• _What you have to do_:
Transcribe all records exactly; omit pictures.

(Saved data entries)
*** Block opens ***

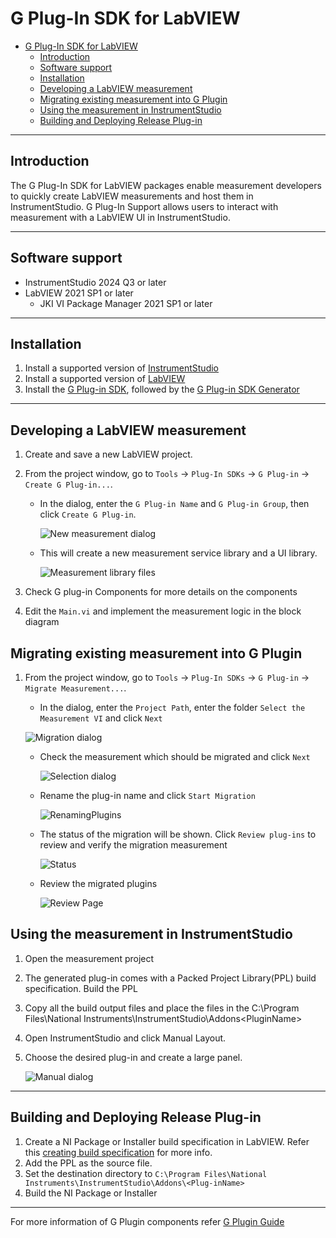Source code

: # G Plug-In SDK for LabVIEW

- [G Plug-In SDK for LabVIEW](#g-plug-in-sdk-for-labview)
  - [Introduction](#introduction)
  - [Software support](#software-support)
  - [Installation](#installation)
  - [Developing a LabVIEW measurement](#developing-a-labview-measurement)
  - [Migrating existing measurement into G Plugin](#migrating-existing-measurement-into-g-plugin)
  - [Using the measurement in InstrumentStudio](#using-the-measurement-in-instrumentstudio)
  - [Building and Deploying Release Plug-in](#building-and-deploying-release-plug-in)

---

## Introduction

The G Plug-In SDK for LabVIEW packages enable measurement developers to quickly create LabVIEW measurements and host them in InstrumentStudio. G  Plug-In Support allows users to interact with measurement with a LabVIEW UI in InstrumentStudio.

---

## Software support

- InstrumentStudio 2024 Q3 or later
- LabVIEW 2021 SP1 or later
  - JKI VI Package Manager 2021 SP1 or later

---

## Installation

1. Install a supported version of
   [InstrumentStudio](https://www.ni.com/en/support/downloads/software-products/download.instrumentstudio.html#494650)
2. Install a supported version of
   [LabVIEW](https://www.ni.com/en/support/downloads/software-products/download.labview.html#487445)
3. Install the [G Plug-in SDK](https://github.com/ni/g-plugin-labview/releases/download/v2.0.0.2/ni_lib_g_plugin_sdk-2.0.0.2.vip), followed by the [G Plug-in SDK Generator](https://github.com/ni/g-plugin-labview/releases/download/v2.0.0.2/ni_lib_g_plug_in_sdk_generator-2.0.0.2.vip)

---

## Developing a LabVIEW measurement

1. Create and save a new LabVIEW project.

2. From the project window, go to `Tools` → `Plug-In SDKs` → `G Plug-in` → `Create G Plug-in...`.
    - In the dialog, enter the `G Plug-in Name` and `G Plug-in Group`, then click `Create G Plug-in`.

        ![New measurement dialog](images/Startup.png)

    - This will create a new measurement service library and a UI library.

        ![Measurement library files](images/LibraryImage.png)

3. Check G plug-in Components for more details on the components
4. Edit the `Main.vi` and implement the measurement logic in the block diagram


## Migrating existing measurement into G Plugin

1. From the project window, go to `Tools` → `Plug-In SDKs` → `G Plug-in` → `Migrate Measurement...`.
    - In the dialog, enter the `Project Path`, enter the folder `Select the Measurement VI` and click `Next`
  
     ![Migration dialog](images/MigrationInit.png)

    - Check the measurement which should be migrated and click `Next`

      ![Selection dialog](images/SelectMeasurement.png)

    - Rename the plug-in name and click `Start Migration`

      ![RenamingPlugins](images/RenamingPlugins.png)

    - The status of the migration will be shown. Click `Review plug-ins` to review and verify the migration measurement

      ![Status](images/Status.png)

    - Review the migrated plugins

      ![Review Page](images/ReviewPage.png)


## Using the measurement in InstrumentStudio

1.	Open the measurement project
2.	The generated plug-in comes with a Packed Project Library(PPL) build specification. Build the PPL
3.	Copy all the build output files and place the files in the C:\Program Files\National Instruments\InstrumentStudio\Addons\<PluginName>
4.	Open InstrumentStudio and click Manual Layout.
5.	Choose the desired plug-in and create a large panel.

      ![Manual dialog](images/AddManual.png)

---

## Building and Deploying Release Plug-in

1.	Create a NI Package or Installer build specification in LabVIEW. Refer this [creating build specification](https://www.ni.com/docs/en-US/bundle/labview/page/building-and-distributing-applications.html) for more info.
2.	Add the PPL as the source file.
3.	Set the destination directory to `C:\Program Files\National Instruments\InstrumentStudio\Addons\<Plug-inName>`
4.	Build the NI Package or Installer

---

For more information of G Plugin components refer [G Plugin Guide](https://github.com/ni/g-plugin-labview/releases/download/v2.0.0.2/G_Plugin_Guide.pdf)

*** Block closes ***

• _Answer to the problem_:
Source code

: # G Plug-In SDK for LabVIEW

- [G Plug-In SDK for LabVIEW](#g-plug-in-sdk-for-labview)
  - [Introduction](#introduction)
  - [Software support](#software-support)
  - [Installation](#installation)
  - [Developing a LabVIEW measurement](#developing-a-labview-measurement)
  - [Migrating existing measurement into G Plugin](#migrating-existing-measurement-into-g-plugin)
  - [Using the measurement in InstrumentStudio](#using-the-measurement-in-instrumentstudio)
  - [Building and Deploying Release Plug-in](#building-and-deploying-release-plug-in)

---

## Introduction

The G Plug-In SDK for LabVIEW packages enable measurement developers to quickly create LabVIEW measurements and host them in InstrumentStudio. G  Plug-In Support allows users to interact with measurement with a LabVIEW UI in InstrumentStudio.

---

## Software support

- InstrumentStudio 2024 Q3 or later
- LabVIEW 2021 SP1 or later
  - JKI VI Package Manager 2021 SP1 or later

---

## Installation

1. Install a supported version of
   [InstrumentStudio](https://www.ni.com/en/support/downloads/software-products/download.instrumentstudio.html#494650)
2. Install a supported version of
   [LabVIEW](https://www.ni.com/en/support/downloads/software-products/download.labview.html#487445)
3. Install the [G Plug-in SDK](https://github.com/ni/g-plugin-labview/releases/download/v2.0.0.2/ni_lib_g_plugin_sdk-2.0.0.2.vip), followed by the [G Plug-in SDK Generator](https://github.com/ni/g-plugin-labview/releases/download/v2.0.0.2/ni_lib_g_plug_in_sdk_generator-2.0.0.2.vip)

---

## Developing a LabVIEW measurement

1. Create and save a new LabVIEW project.

2. From the project window, go to `Tools` → `Plug-In SDKs` → `G Plug-in` → `Create G Plug-in...`.
    - In the dialog, enter the `G Plug-in Name` and `G Plug-in Group`, then click `Create G Plug-in`.

        ![New measurement dialog](images/Startup.png)

    - This will create a new measurement service library and a UI library.

        ![Measurement library files](images/LibraryImage.png)

3. Check G plug-in Components for more details on the components
4. Edit the `Main.vi` and implement the measurement logic in the block diagram


## Migrating existing measurement into G Plugin

1. From the project window, go to `Tools` → `Plug-In SDKs` → `G Plug-in` → `Migrate Measurement...`.
    - In the dialog, enter the `Project Path`, enter the folder `Select the Measurement VI` and click `Next`
  
     ![Migration dialog](images/MigrationInit.png)

    - Check the measurement which should be migrated and click `Next`

      ![Selection dialog](images/SelectMeasurement.png)

    - Rename the plug-in name and click `Start Migration`

      ![RenamingPlugins](images/RenamingPlugins.png)

    - The status of the migration will be shown. Click `Review plug-ins` to review and verify the migration measurement

      ![Status](images/Status.png)

    - Review the migrated plugins

      ![Review Page](images/ReviewPage.png)


## Using the measurement in InstrumentStudio

1.	Open the measurement project
2.	The generated plug-in comes with a Packed Project Library(PPL) build specification. Build the PPL
3.	Copy all the build output files and place the files in the C:\Program Files\National Instruments\InstrumentStudio\Addons\<PluginName>
4.	Open InstrumentStudio and click Manual Layout.
5.	Choose the desired plug-in and create a large panel.

      ![Manual dialog](images/AddManual.png)

---

## Building and Deploying Release Plug-in

1.	Create a NI Package or Installer build specification in LabVIEW. Refer this [creating build specification](https://www.ni.com/docs/en-US/bundle/labview/page/building-and-distributing-applications.html) for more info.
2.	Add the PPL as the source file.
3.	Set the destination directory to `C:\Program Files\National Instruments\InstrumentStudio\Addons\<Plug-inName>`
4.	Build the NI Package or Installer

---

For more information of G Plugin components refer [G Plugin Guide](https://github.com/ni/g-plugin-labview/releases/download/v2.0.0.2/G_Plugin_Guide.pdf)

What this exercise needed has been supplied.